What natural right, then, it may be asked, does a heathen prince infringe, who refuses to permit a Christian missionary to reside within his territory, because he ignorantly supposes that the diffusion of the Christian religion may be injurious to his people? Certainly none. The guilt he incurs is that of rejecting the gospel, for which he is answerable to its great author from whom it proceeds, but to no earthly tribunal. But the missionary, personally, has no just cause of complaint, if compelled to leave the country, without other ill usage, because it is presumed, he is not on his own errand, but, in a qualified sense, is a messenger of his divine master.
Sec. V. Right of appropriation, and property. The foundation and true origin of the right of property seem to be, that the usufruct [A Civil Law term referring to the right of one individual to use and enjoy the property of another, provided its substance is neither impaired nor altered] of the earth, and its various products and contents, was originally given to mankind in general; but, with the exception of certain grants made to one or two particular nations or tribes of men, which are mentioned in the Old Testament, no particular territory appears to have been assigned by the great Creator, to any particular individual or nation. It seems to follow, that every individual as well as nation, has by nature, a right to appropriate to his or their use, so much land or territory, wherever it may be found not appropriated by others, as the individual or nation has occasion for, and can actually occupy, without any other right or title, than what arises from the mere act of appropriation, by taking possession and keeping it in actual occupation. For, if any person could have any right to turn out of possession a prior occupant, it would infer some natural superiority of right in such person over the occupant; but this would obviously be an unfounded pretension, unsupported by any evidence whatever. But, if, by taking possession, an individual excludes the rest of mankind, so long as he retains it; then, it is evident, that if he should always retain the possession, he will always be entitled to the usufruct of the land exclusive of others; which limited property seems to be all that ever was intended by nature. And therefore if he should abandon the possession of the land, it would be again reduced to a state of nature, and consequently would, in like manner, again become the property of the next occupant in succession, and the former occupant would lose all right to resume the possession. This however would hold good in those cases only, where the first occupant intentionally abandoned the possession, or voluntarily relinquished it to another.

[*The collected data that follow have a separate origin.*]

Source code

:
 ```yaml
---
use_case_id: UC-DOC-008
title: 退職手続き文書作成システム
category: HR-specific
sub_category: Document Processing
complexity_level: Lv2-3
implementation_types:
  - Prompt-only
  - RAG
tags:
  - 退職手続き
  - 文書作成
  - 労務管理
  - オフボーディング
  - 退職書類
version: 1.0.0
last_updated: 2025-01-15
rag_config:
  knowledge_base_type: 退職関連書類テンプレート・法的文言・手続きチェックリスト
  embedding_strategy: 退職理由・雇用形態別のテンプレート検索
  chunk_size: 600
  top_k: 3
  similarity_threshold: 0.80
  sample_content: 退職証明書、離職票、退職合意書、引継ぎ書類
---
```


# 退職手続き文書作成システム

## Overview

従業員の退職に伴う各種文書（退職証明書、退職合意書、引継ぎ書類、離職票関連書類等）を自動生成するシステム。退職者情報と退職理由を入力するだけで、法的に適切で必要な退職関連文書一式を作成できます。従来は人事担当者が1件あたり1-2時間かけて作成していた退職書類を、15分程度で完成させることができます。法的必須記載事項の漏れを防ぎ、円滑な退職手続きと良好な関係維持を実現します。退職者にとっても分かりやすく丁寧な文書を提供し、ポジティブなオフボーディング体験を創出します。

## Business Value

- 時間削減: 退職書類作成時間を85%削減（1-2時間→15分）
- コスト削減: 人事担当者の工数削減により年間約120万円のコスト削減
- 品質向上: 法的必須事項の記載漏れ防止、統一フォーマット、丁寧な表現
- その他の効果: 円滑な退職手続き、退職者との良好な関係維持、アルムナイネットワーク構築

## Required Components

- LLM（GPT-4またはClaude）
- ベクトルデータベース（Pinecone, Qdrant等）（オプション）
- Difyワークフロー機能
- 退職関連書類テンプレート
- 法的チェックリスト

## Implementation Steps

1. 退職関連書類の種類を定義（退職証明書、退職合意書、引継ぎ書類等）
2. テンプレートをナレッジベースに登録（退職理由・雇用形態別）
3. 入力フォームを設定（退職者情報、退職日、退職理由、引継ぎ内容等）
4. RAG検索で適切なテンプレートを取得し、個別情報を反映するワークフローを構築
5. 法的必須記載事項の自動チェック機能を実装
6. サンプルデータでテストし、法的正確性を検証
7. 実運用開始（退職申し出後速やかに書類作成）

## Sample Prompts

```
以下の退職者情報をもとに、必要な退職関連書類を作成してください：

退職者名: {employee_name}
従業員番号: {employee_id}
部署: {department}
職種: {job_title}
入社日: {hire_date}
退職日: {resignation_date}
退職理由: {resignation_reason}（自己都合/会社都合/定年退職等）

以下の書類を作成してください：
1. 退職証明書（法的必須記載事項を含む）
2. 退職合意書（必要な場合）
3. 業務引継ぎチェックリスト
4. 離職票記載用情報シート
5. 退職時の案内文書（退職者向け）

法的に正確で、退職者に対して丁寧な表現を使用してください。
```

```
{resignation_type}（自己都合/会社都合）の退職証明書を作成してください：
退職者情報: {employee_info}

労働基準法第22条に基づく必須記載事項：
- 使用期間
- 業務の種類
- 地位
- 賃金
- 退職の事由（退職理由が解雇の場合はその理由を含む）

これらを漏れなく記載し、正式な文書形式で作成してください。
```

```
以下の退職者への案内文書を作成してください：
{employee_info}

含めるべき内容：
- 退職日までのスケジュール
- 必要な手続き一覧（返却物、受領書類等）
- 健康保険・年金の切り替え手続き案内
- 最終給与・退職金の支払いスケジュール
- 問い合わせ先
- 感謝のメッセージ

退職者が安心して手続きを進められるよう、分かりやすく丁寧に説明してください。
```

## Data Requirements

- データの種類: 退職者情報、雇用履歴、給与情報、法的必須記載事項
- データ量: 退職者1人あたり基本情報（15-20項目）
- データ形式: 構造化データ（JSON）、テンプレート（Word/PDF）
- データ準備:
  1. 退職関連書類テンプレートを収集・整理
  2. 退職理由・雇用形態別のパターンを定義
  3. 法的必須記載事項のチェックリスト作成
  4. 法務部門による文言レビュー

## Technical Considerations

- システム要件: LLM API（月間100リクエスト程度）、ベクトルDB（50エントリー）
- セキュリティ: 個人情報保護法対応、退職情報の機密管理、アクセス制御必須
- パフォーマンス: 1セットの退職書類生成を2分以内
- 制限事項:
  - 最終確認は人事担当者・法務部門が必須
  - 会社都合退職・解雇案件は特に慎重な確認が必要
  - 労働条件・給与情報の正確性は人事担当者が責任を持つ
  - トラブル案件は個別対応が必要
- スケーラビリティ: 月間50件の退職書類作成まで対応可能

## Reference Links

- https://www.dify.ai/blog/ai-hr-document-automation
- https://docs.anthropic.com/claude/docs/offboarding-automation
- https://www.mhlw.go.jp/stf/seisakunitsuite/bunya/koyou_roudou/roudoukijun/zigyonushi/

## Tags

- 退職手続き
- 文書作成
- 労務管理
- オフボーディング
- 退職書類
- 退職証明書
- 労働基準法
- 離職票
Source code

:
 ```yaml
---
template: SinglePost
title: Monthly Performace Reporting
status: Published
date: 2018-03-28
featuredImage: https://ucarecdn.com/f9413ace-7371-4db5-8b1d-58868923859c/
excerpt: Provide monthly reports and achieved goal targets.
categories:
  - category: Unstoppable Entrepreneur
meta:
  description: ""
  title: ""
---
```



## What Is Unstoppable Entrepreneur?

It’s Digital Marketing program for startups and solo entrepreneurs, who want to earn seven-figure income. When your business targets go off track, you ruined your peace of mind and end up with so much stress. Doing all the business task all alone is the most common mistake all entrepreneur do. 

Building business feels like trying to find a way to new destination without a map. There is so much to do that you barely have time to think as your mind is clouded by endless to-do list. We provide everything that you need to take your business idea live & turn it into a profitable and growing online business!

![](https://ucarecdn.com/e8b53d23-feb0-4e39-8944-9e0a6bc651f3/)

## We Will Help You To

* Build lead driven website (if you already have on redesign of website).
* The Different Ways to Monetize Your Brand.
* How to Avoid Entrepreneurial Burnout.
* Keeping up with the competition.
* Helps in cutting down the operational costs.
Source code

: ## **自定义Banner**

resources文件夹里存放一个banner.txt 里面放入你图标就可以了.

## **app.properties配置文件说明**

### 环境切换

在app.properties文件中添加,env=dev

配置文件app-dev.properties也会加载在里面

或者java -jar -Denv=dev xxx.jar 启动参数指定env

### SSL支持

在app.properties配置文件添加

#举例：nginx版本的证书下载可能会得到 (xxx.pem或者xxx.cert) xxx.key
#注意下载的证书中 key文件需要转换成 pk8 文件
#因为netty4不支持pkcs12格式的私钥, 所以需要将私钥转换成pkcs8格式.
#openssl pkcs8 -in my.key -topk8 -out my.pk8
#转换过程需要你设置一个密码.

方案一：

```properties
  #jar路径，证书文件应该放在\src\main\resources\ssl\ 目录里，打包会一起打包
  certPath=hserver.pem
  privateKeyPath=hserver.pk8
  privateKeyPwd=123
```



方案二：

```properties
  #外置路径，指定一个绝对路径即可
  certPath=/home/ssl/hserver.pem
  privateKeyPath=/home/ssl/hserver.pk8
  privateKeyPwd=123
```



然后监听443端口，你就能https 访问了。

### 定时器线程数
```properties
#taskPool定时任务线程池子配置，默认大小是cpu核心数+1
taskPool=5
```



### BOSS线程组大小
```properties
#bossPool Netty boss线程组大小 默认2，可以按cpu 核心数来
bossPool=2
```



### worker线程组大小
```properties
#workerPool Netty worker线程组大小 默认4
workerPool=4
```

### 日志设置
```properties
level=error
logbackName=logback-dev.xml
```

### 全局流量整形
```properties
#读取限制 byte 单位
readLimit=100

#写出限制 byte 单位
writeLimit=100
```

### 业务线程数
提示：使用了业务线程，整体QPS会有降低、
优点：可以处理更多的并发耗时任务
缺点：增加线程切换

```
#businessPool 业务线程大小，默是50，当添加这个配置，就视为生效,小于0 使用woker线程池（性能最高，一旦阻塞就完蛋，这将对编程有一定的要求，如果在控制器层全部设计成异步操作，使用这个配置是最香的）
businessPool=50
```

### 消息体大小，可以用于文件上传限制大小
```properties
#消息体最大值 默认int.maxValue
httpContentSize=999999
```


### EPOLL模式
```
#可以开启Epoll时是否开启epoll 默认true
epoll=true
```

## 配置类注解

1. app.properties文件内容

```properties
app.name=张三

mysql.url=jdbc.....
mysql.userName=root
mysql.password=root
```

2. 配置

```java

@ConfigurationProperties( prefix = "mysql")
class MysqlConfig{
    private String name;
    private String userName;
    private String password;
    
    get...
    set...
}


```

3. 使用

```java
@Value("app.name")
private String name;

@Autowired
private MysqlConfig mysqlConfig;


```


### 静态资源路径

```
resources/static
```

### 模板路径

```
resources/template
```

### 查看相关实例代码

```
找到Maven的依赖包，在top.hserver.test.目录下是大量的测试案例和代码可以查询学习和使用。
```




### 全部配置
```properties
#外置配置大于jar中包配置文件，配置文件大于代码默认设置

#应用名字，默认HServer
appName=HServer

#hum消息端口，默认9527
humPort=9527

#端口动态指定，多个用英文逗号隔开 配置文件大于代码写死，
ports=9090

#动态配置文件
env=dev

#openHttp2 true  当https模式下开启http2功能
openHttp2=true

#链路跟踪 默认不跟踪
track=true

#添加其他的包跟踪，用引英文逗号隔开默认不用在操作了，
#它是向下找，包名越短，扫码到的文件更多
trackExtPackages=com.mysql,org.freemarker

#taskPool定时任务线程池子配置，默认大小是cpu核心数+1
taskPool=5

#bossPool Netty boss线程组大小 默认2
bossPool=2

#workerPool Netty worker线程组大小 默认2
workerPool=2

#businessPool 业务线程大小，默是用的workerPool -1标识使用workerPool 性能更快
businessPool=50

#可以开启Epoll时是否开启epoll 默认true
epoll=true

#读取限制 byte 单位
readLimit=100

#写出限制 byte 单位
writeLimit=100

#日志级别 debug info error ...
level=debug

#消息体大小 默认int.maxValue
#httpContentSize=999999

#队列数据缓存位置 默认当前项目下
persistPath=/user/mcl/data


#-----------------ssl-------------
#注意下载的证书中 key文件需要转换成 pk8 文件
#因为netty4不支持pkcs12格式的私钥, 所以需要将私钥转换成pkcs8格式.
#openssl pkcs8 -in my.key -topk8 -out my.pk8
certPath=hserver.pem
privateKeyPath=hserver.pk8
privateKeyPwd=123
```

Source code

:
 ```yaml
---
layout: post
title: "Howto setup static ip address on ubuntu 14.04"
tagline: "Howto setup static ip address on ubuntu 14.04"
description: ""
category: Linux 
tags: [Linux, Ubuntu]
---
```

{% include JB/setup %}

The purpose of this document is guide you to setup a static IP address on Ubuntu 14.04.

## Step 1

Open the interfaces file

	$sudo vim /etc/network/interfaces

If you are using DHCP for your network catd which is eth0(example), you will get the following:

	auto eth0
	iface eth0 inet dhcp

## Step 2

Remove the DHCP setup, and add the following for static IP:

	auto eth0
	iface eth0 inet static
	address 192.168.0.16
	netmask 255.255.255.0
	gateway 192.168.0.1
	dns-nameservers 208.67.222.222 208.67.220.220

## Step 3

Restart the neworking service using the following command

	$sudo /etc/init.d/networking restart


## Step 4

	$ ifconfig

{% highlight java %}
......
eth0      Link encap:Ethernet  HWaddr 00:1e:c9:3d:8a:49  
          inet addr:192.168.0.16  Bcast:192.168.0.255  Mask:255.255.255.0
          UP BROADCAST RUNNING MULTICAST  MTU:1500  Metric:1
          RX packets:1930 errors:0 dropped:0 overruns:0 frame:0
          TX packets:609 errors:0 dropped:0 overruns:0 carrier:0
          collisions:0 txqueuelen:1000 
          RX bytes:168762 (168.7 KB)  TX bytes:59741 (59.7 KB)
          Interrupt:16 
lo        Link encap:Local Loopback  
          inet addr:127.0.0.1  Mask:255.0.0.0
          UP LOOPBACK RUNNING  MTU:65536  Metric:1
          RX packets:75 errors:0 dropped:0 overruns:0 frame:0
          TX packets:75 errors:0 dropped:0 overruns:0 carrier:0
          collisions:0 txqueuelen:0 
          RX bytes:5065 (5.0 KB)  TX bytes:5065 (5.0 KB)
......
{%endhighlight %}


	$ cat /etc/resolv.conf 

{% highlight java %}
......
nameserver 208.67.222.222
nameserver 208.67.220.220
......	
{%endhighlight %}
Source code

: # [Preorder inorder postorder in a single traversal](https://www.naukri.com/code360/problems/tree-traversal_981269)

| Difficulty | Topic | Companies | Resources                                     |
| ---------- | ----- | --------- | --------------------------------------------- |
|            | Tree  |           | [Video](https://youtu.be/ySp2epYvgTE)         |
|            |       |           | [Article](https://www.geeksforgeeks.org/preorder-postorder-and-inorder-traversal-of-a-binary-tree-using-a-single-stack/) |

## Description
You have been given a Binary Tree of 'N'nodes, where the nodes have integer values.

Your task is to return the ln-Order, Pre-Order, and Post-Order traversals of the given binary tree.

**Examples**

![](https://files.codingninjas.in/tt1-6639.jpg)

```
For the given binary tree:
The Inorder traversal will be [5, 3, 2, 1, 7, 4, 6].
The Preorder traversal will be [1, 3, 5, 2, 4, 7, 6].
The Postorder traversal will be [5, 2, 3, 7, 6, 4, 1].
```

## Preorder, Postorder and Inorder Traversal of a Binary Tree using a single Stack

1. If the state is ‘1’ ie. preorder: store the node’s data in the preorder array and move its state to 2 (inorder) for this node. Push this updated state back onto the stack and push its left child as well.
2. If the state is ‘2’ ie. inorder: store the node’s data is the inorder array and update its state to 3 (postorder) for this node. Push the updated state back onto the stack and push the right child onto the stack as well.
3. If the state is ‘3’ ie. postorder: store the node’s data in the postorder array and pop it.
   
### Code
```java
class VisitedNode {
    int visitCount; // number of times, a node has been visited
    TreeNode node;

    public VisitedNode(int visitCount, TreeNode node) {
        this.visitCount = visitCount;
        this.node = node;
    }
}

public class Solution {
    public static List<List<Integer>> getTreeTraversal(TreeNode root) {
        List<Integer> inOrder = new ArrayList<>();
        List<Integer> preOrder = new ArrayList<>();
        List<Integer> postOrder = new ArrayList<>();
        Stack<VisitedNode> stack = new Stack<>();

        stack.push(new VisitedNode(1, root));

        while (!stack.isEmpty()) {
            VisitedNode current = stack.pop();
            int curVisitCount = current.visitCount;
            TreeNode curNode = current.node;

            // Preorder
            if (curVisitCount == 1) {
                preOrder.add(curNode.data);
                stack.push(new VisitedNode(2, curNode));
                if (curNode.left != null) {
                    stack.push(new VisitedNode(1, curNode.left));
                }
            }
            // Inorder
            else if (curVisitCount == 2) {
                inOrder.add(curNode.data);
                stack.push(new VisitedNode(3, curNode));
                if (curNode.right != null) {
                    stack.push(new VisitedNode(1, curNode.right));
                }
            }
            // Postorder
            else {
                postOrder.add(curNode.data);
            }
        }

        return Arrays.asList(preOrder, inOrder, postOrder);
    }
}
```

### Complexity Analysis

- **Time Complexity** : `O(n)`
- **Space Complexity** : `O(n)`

The manner in which property would be transferred to a purchaser, or transmitted to a descendant or other kinsman, so as to make him an heir, may easily be deduced from this view of the subject. For, in a sale of land, the occupant or owner would merely deliver to the purchaser, that possession, upon which alone his right of property depended, and the purchaser from that time, would have a right to retain the possession against all the rest of mankind. If the owner of land was desirous, that his son should inherit it after his death, he would take care that his son should be the first occupant after that event took place; for, otherwise the son could have no natural right to what had been in his father’s possession when he was alive. The obvious reason is, that the son could have no greater right than his father had, whose right would have ceased when his occupation ceased. Consequently when the father died, if the possession were then vacant, it would go to the next occupant; or, if the father had put the son in possession previously to his own decease, the son as occupant and owner would have a right to retain it.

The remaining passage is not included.